Another fabric I’ve worked with is the Warm Window insulated shade system (www.warmcompany.com and also carried at most Joann Fabric stores). This system uses multiple layers of fabric which not only produces a blackout effect but also provides a vapor barrier and a nice layer of insulation for windows. This fabric can be used to make something like a balloon shade, which can be raised and lowered according to need without removing/disassembling anything. They look great, as this fabric is covered with an attractive fabric of your choice. I’ve made these myself and they do work incredibly well. This system (check the web site) recommends sewing magnetic tape into the outer edges of the shade and putting magnetic tape onto the edge of the window where the fabric should meet to form a seal. I’m trying to think of something other than magnets as they may not last as long as you need them or be ‘my-life-depends-on-it’ strong. The fabric is kind of expensive, but it doesn’t scream ‘prepper’, looks good in any home, and adds insulation value to the window every single day.
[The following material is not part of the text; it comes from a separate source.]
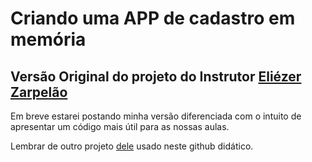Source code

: # Criando uma APP de cadastro em memória

## Versão Original do projeto do Instrutor [Eliézer Zarpelão](https://linktr.ee/eliezer.zarpelao)

Em breve estarei postando minha versão diferenciada com o intuito de apresentar um código mais útil para as nossas aulas.

Lembrar de outro projeto [dele](https://github.com/julian-gamboa-ensino/exemplo-testes-stack) usado neste github didático.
Both these fabrics are ideal also for those who need total darkness to sleep or trying to sleep during daylight hours. These fabrics are vastly superior to any other kind of blackout fabric attempts such as window quilts that just use multiple layers of heavy fabrics.
The Roc-Lon blackout fabric is light enough to be held up on the interior of a window casing by an el-cheapo tension cafe rod. For those who would like to try this fabric but are not sewers I have used safety pins to fasten the top of the fabric to the tension rod (top and bottom rods can both be used – fold a bit of fabric around the rod then pin into place at roughly 3-5″ intervals) and then removed/replaced each morning/night. This would be an inexpensive way to test this fabric for yourself.
For those who don’t sew, go to a fabric store to look at the fabric for yourself; then ask if the sales staff know of a local person who would make these up for you. A local fabric shop likely has many, many business cards from local seamstresses who are experienced and looking for work. Since it’s not obviously ‘prepper’, there’s no loss of OpSec.